─── RECORDS SHOWN ───

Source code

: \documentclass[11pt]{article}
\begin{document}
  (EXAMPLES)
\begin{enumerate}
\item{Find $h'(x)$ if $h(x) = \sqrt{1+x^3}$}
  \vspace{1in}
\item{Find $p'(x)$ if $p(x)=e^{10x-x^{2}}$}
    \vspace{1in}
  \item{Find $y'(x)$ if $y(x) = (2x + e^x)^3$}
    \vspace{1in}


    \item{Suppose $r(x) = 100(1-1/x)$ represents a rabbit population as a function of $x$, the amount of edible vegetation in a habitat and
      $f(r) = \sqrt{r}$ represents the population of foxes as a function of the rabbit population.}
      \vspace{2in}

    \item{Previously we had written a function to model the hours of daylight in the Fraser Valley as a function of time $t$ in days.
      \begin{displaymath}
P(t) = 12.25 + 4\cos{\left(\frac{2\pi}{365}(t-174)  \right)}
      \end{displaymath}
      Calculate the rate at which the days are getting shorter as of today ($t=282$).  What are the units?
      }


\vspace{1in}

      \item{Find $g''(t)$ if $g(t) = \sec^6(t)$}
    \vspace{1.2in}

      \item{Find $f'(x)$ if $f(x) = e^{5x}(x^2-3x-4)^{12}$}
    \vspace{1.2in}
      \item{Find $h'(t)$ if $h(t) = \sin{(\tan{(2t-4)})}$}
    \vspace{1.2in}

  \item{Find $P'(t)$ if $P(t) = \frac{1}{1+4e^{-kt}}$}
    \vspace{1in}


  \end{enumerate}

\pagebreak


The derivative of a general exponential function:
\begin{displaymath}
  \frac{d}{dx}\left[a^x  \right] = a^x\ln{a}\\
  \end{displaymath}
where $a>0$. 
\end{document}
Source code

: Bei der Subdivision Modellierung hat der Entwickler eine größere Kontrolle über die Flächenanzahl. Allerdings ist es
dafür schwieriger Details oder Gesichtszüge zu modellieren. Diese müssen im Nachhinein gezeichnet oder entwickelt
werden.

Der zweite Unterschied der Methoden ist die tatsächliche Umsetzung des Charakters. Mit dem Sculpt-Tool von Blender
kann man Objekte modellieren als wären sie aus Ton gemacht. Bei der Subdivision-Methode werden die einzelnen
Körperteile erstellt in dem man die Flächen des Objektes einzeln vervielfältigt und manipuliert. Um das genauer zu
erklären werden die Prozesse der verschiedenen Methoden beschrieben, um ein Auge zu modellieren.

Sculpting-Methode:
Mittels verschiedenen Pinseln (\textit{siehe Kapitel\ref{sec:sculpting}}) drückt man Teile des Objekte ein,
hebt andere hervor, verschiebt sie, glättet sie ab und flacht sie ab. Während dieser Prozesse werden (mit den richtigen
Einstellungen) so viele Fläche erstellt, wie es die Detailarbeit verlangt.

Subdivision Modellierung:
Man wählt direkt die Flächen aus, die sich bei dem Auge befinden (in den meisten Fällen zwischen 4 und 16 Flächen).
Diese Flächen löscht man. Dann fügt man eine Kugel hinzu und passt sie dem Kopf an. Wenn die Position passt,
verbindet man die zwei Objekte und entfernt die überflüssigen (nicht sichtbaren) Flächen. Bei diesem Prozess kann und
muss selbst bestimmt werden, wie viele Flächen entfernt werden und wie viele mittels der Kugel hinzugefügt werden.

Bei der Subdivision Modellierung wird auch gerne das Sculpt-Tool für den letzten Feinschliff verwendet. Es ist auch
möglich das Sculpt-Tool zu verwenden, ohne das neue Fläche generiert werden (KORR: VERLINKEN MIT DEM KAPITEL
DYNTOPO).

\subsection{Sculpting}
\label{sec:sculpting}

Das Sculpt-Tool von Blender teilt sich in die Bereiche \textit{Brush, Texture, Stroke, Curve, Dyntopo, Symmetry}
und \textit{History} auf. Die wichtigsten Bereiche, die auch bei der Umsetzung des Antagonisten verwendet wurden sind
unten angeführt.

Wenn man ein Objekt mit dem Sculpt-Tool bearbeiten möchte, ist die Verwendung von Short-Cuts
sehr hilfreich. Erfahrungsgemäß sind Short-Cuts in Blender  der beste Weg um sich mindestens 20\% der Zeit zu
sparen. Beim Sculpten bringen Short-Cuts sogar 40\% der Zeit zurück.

───

Each entry above has to be transcribed exactly as it appears.

Source code

: \documentclass[11pt]{article}
\begin{document}
  (EXAMPLES)
\begin{enumerate}
\item{Find $h'(x)$ if $h(x) = \sqrt{1+x^3}$}
  \vspace{1in}
\item{Find $p'(x)$ if $p(x)=e^{10x-x^{2}}$}
    \vspace{1in}
  \item{Find $y'(x)$ if $y(x) = (2x + e^x)^3$}
    \vspace{1in}


    \item{Suppose $r(x) = 100(1-1/x)$ represents a rabbit population as a function of $x$, the amount of edible vegetation in a habitat and
      $f(r) = \sqrt{r}$ represents the population of foxes as a function of the rabbit population.}
      \vspace{2in}

    \item{Previously we had written a function to model the hours of daylight in the Fraser Valley as a function of time $t$ in days.
      \begin{displaymath}
P(t) = 12.25 + 4\cos{\left(\frac{2\pi}{365}(t-174)  \right)}
      \end{displaymath}
      Calculate the rate at which the days are getting shorter as of today ($t=282$).  What are the units?
      }


\vspace{1in}

      \item{Find $g''(t)$ if $g(t) = \sec^6(t)$}
    \vspace{1.2in}

      \item{Find $f'(x)$ if $f(x) = e^{5x}(x^2-3x-4)^{12}$}
    \vspace{1.2in}
      \item{Find $h'(t)$ if $h(t) = \sin{(\tan{(2t-4)})}$}
    \vspace{1.2in}

  \item{Find $P'(t)$ if $P(t) = \frac{1}{1+4e^{-kt}}$}
    \vspace{1in}


  \end{enumerate}

\pagebreak


The derivative of a general exponential function:
\begin{displaymath}
  \frac{d}{dx}\left[a^x  \right] = a^x\ln{a}\\
  \end{displaymath}
where $a>0$. 
\end{document}
Source code

: Bei der Subdivision Modellierung hat der Entwickler eine größere Kontrolle über die Flächenanzahl. Allerdings ist es
dafür schwieriger Details oder Gesichtszüge zu modellieren. Diese müssen im Nachhinein gezeichnet oder entwickelt
werden.

Der zweite Unterschied der Methoden ist die tatsächliche Umsetzung des Charakters. Mit dem Sculpt-Tool von Blender
kann man Objekte modellieren als wären sie aus Ton gemacht. Bei der Subdivision-Methode werden die einzelnen
Körperteile erstellt in dem man die Flächen des Objektes einzeln vervielfältigt und manipuliert. Um das genauer zu
erklären werden die Prozesse der verschiedenen Methoden beschrieben, um ein Auge zu modellieren.

Sculpting-Methode:
Mittels verschiedenen Pinseln (\textit{siehe Kapitel\ref{sec:sculpting}}) drückt man Teile des Objekte ein,
hebt andere hervor, verschiebt sie, glättet sie ab und flacht sie ab. Während dieser Prozesse werden (mit den richtigen
Einstellungen) so viele Fläche erstellt, wie es die Detailarbeit verlangt.

Subdivision Modellierung:
Man wählt direkt die Flächen aus, die sich bei dem Auge befinden (in den meisten Fällen zwischen 4 und 16 Flächen).
Diese Flächen löscht man. Dann fügt man eine Kugel hinzu und passt sie dem Kopf an. Wenn die Position passt,
verbindet man die zwei Objekte und entfernt die überflüssigen (nicht sichtbaren) Flächen. Bei diesem Prozess kann und
muss selbst bestimmt werden, wie viele Flächen entfernt werden und wie viele mittels der Kugel hinzugefügt werden.

Bei der Subdivision Modellierung wird auch gerne das Sculpt-Tool für den letzten Feinschliff verwendet. Es ist auch
möglich das Sculpt-Tool zu verwenden, ohne das neue Fläche generiert werden (KORR: VERLINKEN MIT DEM KAPITEL
DYNTOPO).

\subsection{Sculpting}
\label{sec:sculpting}

Das Sculpt-Tool von Blender teilt sich in die Bereiche \textit{Brush, Texture, Stroke, Curve, Dyntopo, Symmetry}
und \textit{History} auf. Die wichtigsten Bereiche, die auch bei der Umsetzung des Antagonisten verwendet wurden sind
unten angeführt.

Wenn man ein Objekt mit dem Sculpt-Tool bearbeiten möchte, ist die Verwendung von Short-Cuts
sehr hilfreich. Erfahrungsgemäß sind Short-Cuts in Blender  der beste Weg um sich mindestens 20\% der Zeit zu
sparen. Beim Sculpten bringen Short-Cuts sogar 40\% der Zeit zurück.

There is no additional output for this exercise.